- **Task brief**
Omitting all images, transcribe the entries word for word.

- **Data under study**
____________________

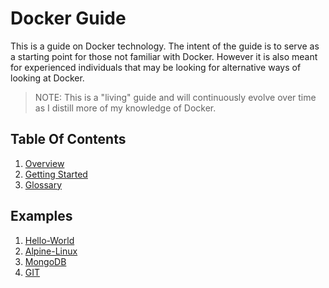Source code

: # Docker Guide

This is a guide on Docker technology. The intent of the guide is to serve as a starting point for those not familiar with Docker. However it is also meant for experienced individuals that may be looking for alternative ways of looking at Docker.

> NOTE: This is a "living" guide and will continuously evolve over time as I distill more of my knowledge of Docker.

## Table Of Contents

1. [Overview]
1. [Getting Started]
1. [Glossary]

## Examples

1. [Hello-World](https://github.com/drminnaar/guides/blob/master/docker-guide/examples/1-hello-world-example.md)
1. [Alpine-Linux](https://github.com/drminnaar/guides/blob/master/docker-guide/examples/2-alpine-linux-example.md)
1. [MongoDB](https://github.com/drminnaar/guides/blob/master/docker-guide/examples/3-mongodb-example.md)
1. [GIT](https://github.com/drminnaar/guides/blob/master/docker-guide/examples/4-git-example.md)

[Overview]: https://github.com/drminnaar/guides/blob/master/docker-guide/1-overview.md
[Getting Started]: https://github.com/drminnaar/guides/blob/master/docker-guide/1-getting-started.md
[Glossary]:(https://github.com/drminnaar/guides/blob/master/docker-guide/glossary.md)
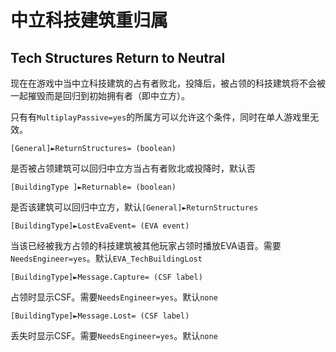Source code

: 中立科技建筑重归属
=============
Tech Structures Return to Neutral
-----------------

现在在游戏中当中立科技建筑的占有者败北，投降后，被占领的科技建筑将不会被一起摧毁而是回归到初始拥有者（即中立方）。

只有有`MultiplayPassive=yes`的所属方可以允许这个条件，同时在单人游戏里无效。

    [General]►ReturnStructures= (boolean)

是否被占领建筑可以回归中立方当占有者败北或投降时，默认否

    [BuildingType ]►Returnable= (boolean)

是否该建筑可以回归中立方，默认`[General]►ReturnStructures`

    [BuildingType]►LostEvaEvent= (EVA event)

当该已经被我方占领的科技建筑被其他玩家占领时播放EVA语音。需要`NeedsEngineer=yes`。默认`EVA_TechBuildingLost`

    [BuildingType]►Message.Capture= (CSF label)

占领时显示CSF。需要`NeedsEngineer=yes`。默认`none`

    [BuildingType]►Message.Lost= (CSF label)

丢失时显示CSF。需要`NeedsEngineer=yes`。默认`none`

____________________

- **Response**
Source code

: # Docker Guide

This is a guide on Docker technology. The intent of the guide is to serve as a starting point for those not familiar with Docker. However it is also meant for experienced individuals that may be looking for alternative ways of looking at Docker.

> NOTE: This is a "living" guide and will continuously evolve over time as I distill more of my knowledge of Docker.

## Table Of Contents

1. [Overview]
1. [Getting Started]
1. [Glossary]

## Examples

1. [Hello-World](https://github.com/drminnaar/guides/blob/master/docker-guide/examples/1-hello-world-example.md)
1. [Alpine-Linux](https://github.com/drminnaar/guides/blob/master/docker-guide/examples/2-alpine-linux-example.md)
1. [MongoDB](https://github.com/drminnaar/guides/blob/master/docker-guide/examples/3-mongodb-example.md)
1. [GIT](https://github.com/drminnaar/guides/blob/master/docker-guide/examples/4-git-example.md)

[Overview]: https://github.com/drminnaar/guides/blob/master/docker-guide/1-overview.md
[Getting Started]: https://github.com/drminnaar/guides/blob/master/docker-guide/1-getting-started.md
[Glossary]:(https://github.com/drminnaar/guides/blob/master/docker-guide/glossary.md)
Source code

: 中立科技建筑重归属
=============
Tech Structures Return to Neutral
-----------------

现在在游戏中当中立科技建筑的占有者败北，投降后，被占领的科技建筑将不会被一起摧毁而是回归到初始拥有者（即中立方）。

只有有`MultiplayPassive=yes`的所属方可以允许这个条件，同时在单人游戏里无效。

    [General]►ReturnStructures= (boolean)

是否被占领建筑可以回归中立方当占有者败北或投降时，默认否

    [BuildingType ]►Returnable= (boolean)

是否该建筑可以回归中立方，默认`[General]►ReturnStructures`

    [BuildingType]►LostEvaEvent= (EVA event)

当该已经被我方占领的科技建筑被其他玩家占领时播放EVA语音。需要`NeedsEngineer=yes`。默认`EVA_TechBuildingLost`

    [BuildingType]►Message.Capture= (CSF label)

占领时显示CSF。需要`NeedsEngineer=yes`。默认`none`

    [BuildingType]►Message.Lost= (CSF label)

丢失时显示CSF。需要`NeedsEngineer=yes`。默认`none`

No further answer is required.